Couldn't match expected type `(a -> a -> a) -> t1 -> t'
against inferred type `Int'
In the expression: n div 5
In the expression: [n div 5 | n <- [(0 :: Int) .. (1024 :: Int)]] In the definition of `it': it = [n div 5 | n <- [(0 :: Int) .. (1024 :: Int)]]
I think it means that div takes two values and returns a third, and I'm then trying to apply two arguments to the resulting value. Or something like that. This error message may have everything I need to know; maybe after studying my copy of Bird's Introduction to Functional Programming Using Haskell, which should be arriving in the mail any day now, I'll be able to decipher this; but then again, maybe not. Time to do some Googling. Googling complete, with no answer; time to ask for help.
I got a very quick and helpful reply on fa.haskell. (The newsgroup comp.lang.haskell supposedly has been created, but it doesn't seem to show up in Google Groups yet). The helpful reader suggested that I use `div` (note that those are backticks, not single quotation marks). What this really means is that div in Haskell is a prefix operator, not an infix operator like the slash. It expects its arguments to come afterwards. The magic backticks allow transforming a prefix operator into an infix operator. That works great.
My larger topic is error messages. Having tried to contribute just a little tiny bit on d2c, the Dylan to C compiler, motivated by stumbling across bugs and places where error messages were a bit weak, I can attest to the following principle. Since I've never heard it expressed anywhere else, I'm going to call it Potts' First Principle of Programming Language Implementation. Here it is:
A compiler implementation will require several times more code to provide a helpful diagnostic message than it does to detect a failure, issue a cryptic message, and exit. The diagnostic-generating code will be complicated, difficult to understand, and inelegant. It is nevertheless worth writing.Having worked with a large number of different tools, I've found that the primary difference between a truly usable tool and one that is not so usable is the quality of the diagnostics.
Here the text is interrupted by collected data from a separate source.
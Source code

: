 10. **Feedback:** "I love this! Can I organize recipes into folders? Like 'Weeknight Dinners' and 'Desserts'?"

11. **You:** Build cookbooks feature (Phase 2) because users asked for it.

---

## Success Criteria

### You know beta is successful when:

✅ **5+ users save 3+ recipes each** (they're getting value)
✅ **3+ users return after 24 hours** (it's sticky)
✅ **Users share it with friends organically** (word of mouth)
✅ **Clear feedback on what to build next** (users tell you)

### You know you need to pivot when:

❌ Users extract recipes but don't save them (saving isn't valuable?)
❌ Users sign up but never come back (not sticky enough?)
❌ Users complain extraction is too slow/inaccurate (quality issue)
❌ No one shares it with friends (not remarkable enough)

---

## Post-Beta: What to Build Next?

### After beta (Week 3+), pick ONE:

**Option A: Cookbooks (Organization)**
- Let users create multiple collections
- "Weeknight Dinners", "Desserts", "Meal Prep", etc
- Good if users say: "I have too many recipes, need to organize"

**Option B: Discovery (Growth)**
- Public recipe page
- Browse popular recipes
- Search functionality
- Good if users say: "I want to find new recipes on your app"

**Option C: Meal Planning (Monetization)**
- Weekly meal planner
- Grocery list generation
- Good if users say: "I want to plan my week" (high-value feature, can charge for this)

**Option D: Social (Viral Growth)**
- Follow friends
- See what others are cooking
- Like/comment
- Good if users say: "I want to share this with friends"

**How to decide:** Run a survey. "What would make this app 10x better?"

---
The difference between the ugly implementation which is helpful to the end user and the wonderfully elegant implementation that produces a cryptic failure message is that the former will be adopted and the latter will not.
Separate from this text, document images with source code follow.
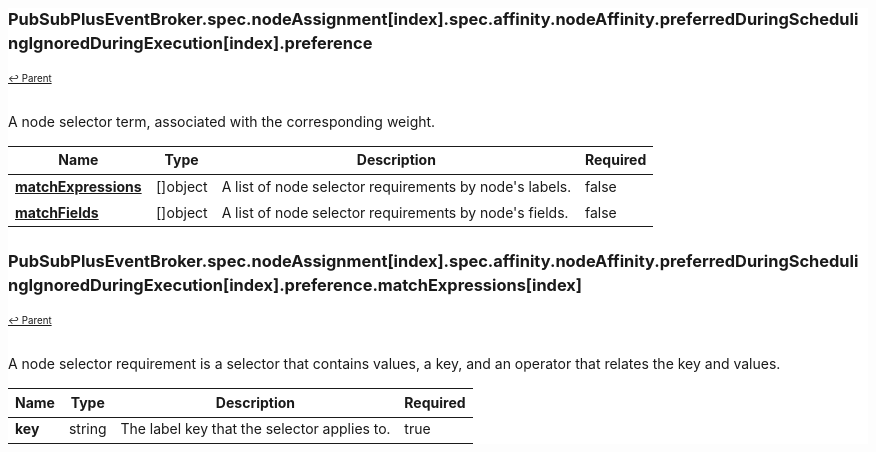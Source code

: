 
### PubSubPlusEventBroker.spec.nodeAssignment[index].spec.affinity.nodeAffinity.preferredDuringSchedulingIgnoredDuringExecution[index].preference
<sup><sup>[↩ Parent](#pubsubpluseventbrokerspecnodeassignmentindexspecaffinitynodeaffinitypreferredduringschedulingignoredduringexecutionindex)</sup></sup>



A node selector term, associated with the corresponding weight.

<table>
    <thead>
        <tr>
            <th>Name</th>
            <th>Type</th>
            <th>Description</th>
            <th>Required</th>
        </tr>
    </thead>
    <tbody><tr>
        <td><b><a href="#pubsubpluseventbrokerspecnodeassignmentindexspecaffinitynodeaffinitypreferredduringschedulingignoredduringexecutionindexpreferencematchexpressionsindex">matchExpressions</a></b></td>
        <td>[]object</td>
        <td>
          A list of node selector requirements by node's labels.<br/>
        </td>
        <td>false</td>
      </tr><tr>
        <td><b><a href="#pubsubpluseventbrokerspecnodeassignmentindexspecaffinitynodeaffinitypreferredduringschedulingignoredduringexecutionindexpreferencematchfieldsindex">matchFields</a></b></td>
        <td>[]object</td>
        <td>
          A list of node selector requirements by node's fields.<br/>
        </td>
        <td>false</td>
      </tr></tbody>
</table>


### PubSubPlusEventBroker.spec.nodeAssignment[index].spec.affinity.nodeAffinity.preferredDuringSchedulingIgnoredDuringExecution[index].preference.matchExpressions[index]
<sup><sup>[↩ Parent](#pubsubpluseventbrokerspecnodeassignmentindexspecaffinitynodeaffinitypreferredduringschedulingignoredduringexecutionindexpreference)</sup></sup>



A node selector requirement is a selector that contains values, a key, and an operator
that relates the key and values.

<table>
    <thead>
        <tr>
            <th>Name</th>
            <th>Type</th>
            <th>Description</th>
            <th>Required</th>
        </tr>
    </thead>
    <tbody><tr>
        <td><b>key</b></td>
        <td>string</td>
        <td>
          The label key that the selector applies to.<br/>
        </td>
        <td>true</td>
Consider writing two methods, one that compiles good code quickly but doesn't give you much help when a failure is detected, and another fully instrumented method that diagnoses the problem in English.
A quick example from Dylan: Dylan allows multiple inheritance. Multiple inheritance introduces means that the inheritance graph of a given class can be not just a list but a DAG (a directed acyclic graph). This means that it is possible that you can have a diamond-shaped inheritance graph, in which one or more base classes is included via more than one path. This presents a problem when searching for the next applicable method. The rule, expressed informally, is this: the different partial orderings of the inherited classes, from child to parent to nth-generation ancestor, can't contradict each other. You can't have a class which is both a sports car first and a fire truck second, as well as a fire truck first and a sports car second. If you do, you don't know what is going to happen when you try to shift it into gear.
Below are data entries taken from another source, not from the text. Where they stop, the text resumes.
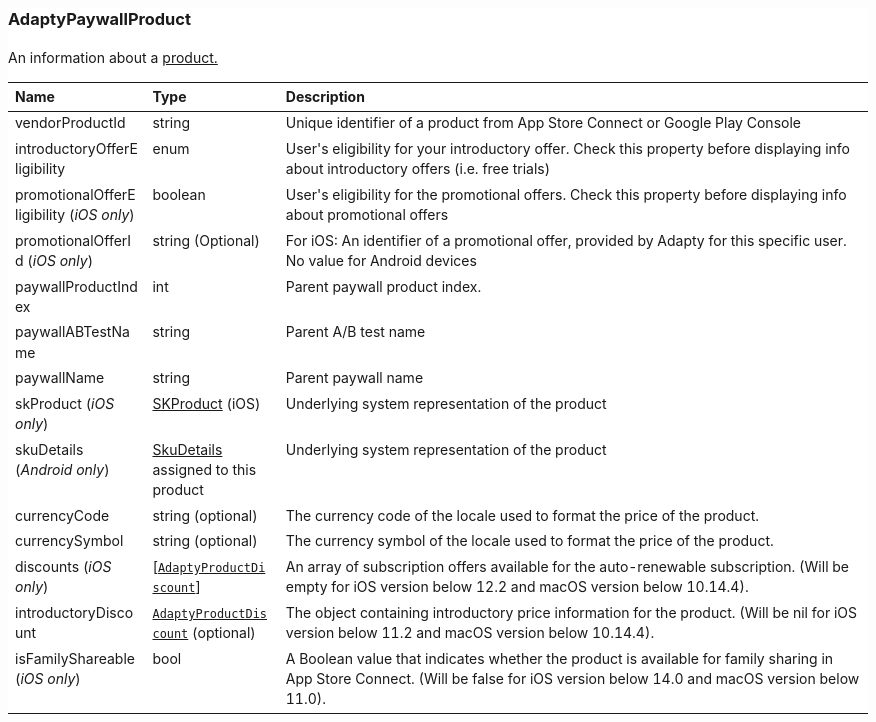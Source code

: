 ### AdaptyPaywallProduct

An information about a [product.](https://swift.adapty.io/documentation/adapty/adaptypaywallproduct)

| Name                                     | Type                                                                                                                    | Description                                                                                                                                                                       |
|:-----------------------------------------|:------------------------------------------------------------------------------------------------------------------------|:----------------------------------------------------------------------------------------------------------------------------------------------------------------------------------|
| vendorProductId                          | string                                                                                                                  | Unique identifier of a product from App Store Connect or Google Play Console                                                                                                      |
| introductoryOfferEligibility             | enum                                                                                                                    | User's eligibility for your introductory offer. Check this property before displaying info about introductory offers (i.e. free trials)                                           |
| promotionalOfferEligibility (_iOS only_) | boolean                                                                                                                 | User's eligibility for the promotional offers. Check this property before displaying info about promotional offers                                                                |
| promotionalOfferId (_iOS only_)          | string (Optional)                                                                                                       | For iOS: An identifier of a promotional offer, provided by Adapty for this specific user. No value for Android devices                                                            |
| paywallProductIndex                      | int                                                                                                                     | Parent paywall product index.                                                                                                                                                     |
| paywallABTestName                        | string                                                                                                                  | Parent A/B test name                                                                                                                                                              |
| paywallName                              | string                                                                                                                  | Parent paywall name                                                                                                                                                               |
| skProduct (_iOS only_)                   | [SKProduct](https://developer.apple.com/documentation/storekit/skproduct/) (iOS)                                        | Underlying system representation of the product                                                                                                                                   |
| skuDetails (_Android only_)              | [SkuDetails](https://developer.android.com/reference/com/android/billingclient/api/SkuDetails) assigned to this product | Underlying system representation of the product                                                                                                                                   |
| currencyCode                             | string (optional)                                                                                                       | The currency code of the locale used to format the price of the product.                                                                                                          |
| currencySymbol                           | string (optional)                                                                                                       | The currency symbol of the locale used to format the price of the product.                                                                                                        |
| discounts (_iOS only_)                   | \[[`AdaptyProductDiscount`](sdk-models#adaptyproductdiscount)]                                                          | An array of subscription offers available for the auto-renewable subscription. (Will be empty for iOS version below 12.2 and macOS version below 10.14.4).                        |
| introductoryDiscount                     | [`AdaptyProductDiscount`](sdk-models#adaptyproductdiscount) (optional)                                                  | The object containing introductory price information for the product. (Will be nil for iOS version below 11.2 and macOS version below 10.14.4).                                   |
| isFamilyShareable (_iOS only_)           | bool                                                                                                                    | A Boolean value that indicates whether the product is available for family sharing in App Store Connect. (Will be false for iOS version below 14.0 and macOS version below 11.0). |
The d2c compiler complained about this situation with an error message that was, on the positive side, concise. It said "Inconsistent CPL" and quit.
The code in the compiler that detected this condition was a model of elegance. In order for it to display a much more detailed message, something like "class wonderCar: the partial class precedence list (sportsCar, fireTruck) reached via base class superClassTypeA contradicts the partial class precedence list (fireTruck, sportsCar) reached via base class superClassTypeB," some much uglier code has to be inserted, or wrapped around, that model of elegance, to accumulate the information to display to the end user. It's worth writing that method. It could even be implemented as a kind of exception handler when the elegant version fails.
Diagnostic messages: they're what's for breakfast.